Nupokati, or contract-based CI/CD of mobile apps
Hi, my name is Dmitry, and I am a release engineer at Avito’s CI/CD Speed team. For several years now, we have been responsible for everything involved in releasing our mobile apps — and not only that.
I want to show how our CI/CD system has evolved from a set of scripts and Teamcity builds into a full-fledged mobile release service allowing us to manage the entire release process of mobile apps via a user-friendly interface.
A bit of context
Avito mobile app is:
- Dozens of product teams.
- 20+ developers on each platform.
- Thousands of UI tests.
- Tens of thousands of UNIT tests.
- Hundreds of thousands of lines of code.
- Weekly releases.
The entire release process consists of the following phases:
- Creating a release branch and tagging it in git.
- Running all automatic code checks and all types of tests.
- Building a release candidate.
- Uploading a release candidate to AppStore/GooglePlay and the internal artifact storage.
- Sending information to monitoring systems.
- Loading data into the feature toggle management system.
- Compiling what’s new for QA and editors.
- Preparing Jira artifacts — setting a version in the tasks, creating tasks for editors, QA, and release engineers.
- Notifying all stakeholders that the release candidate is ready.
- Regression testing.
- Starting staged rollout and notifying thereof.
- Releasing the app for all users and notifying thereof.
In early 2019, all this was successfully supported by several dozen scripts in different languages and complex chains of Teamcity builds. Every Sunday, cron launched the Teamcity start configuration, while scripts and builds did all the work in 1–9.

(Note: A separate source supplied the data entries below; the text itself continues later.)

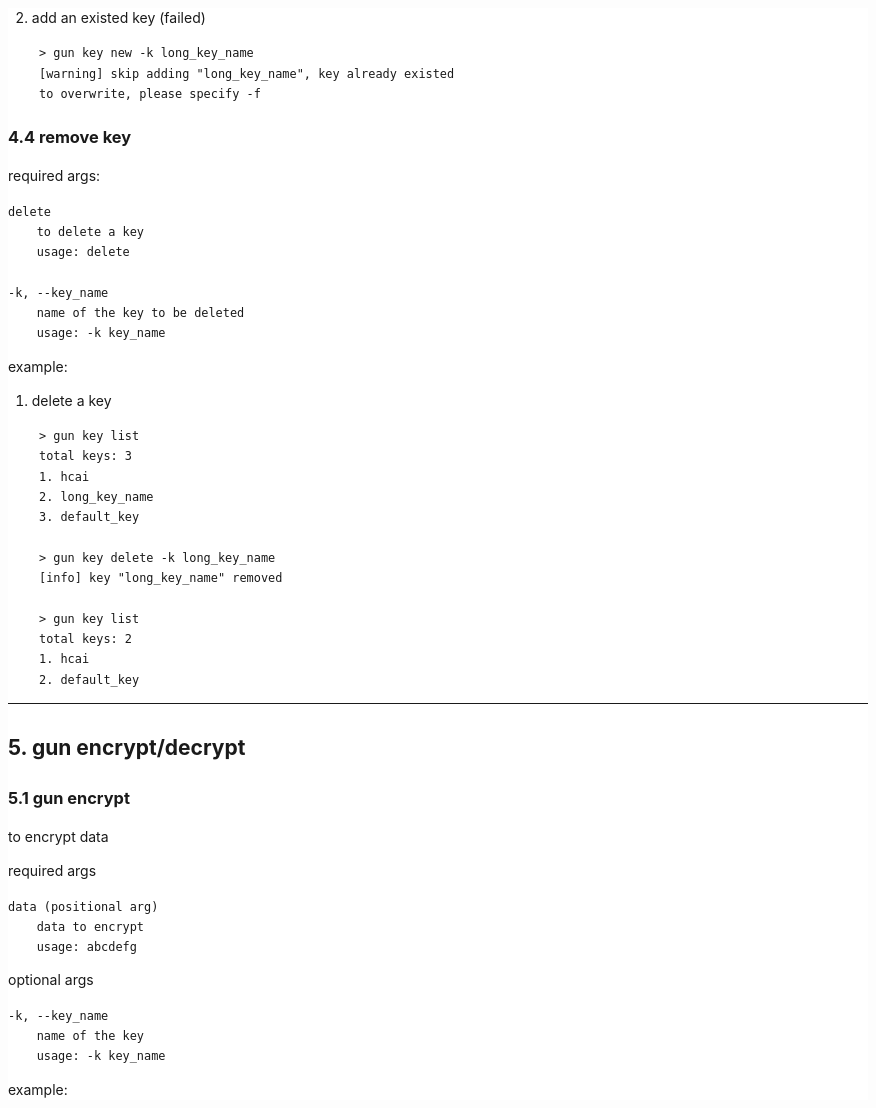 2. add an existed key (failed)

        > gun key new -k long_key_name
        [warning] skip adding "long_key_name", key already existed
        to overwrite, please specify -f

### 4.4 remove key

required args:

    delete
        to delete a key
        usage: delete

    -k, --key_name
        name of the key to be deleted
        usage: -k key_name

example:

1. delete a key

        > gun key list
        total keys: 3
        1. hcai
        2. long_key_name
        3. default_key

        > gun key delete -k long_key_name
        [info] key "long_key_name" removed

        > gun key list
        total keys: 2
        1. hcai
        2. default_key

---

## 5. gun encrypt/decrypt

### 5.1 gun encrypt

to encrypt data

required args

    data (positional arg)
        data to encrypt
        usage: abcdefg

optional args

    -k, --key_name
        name of the key
        usage: -k key_name

example:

If everything went well, the product teams analyzed the autotesting results and did some manual checks. Our editors wrote beautiful texts, while the release engineers followed the former and latter and waited eagerly for the moment when the coveted “release” button could be clicked. Idyll and victory of automation over routine work ensued.
But behind this perfect storefront, several problems were hiding.
Problem 1: complex build chains in Teamcity
The release process includes many stages. Each successive stage depends on the preceding one or more. Add to all these scores of external systems dependencies.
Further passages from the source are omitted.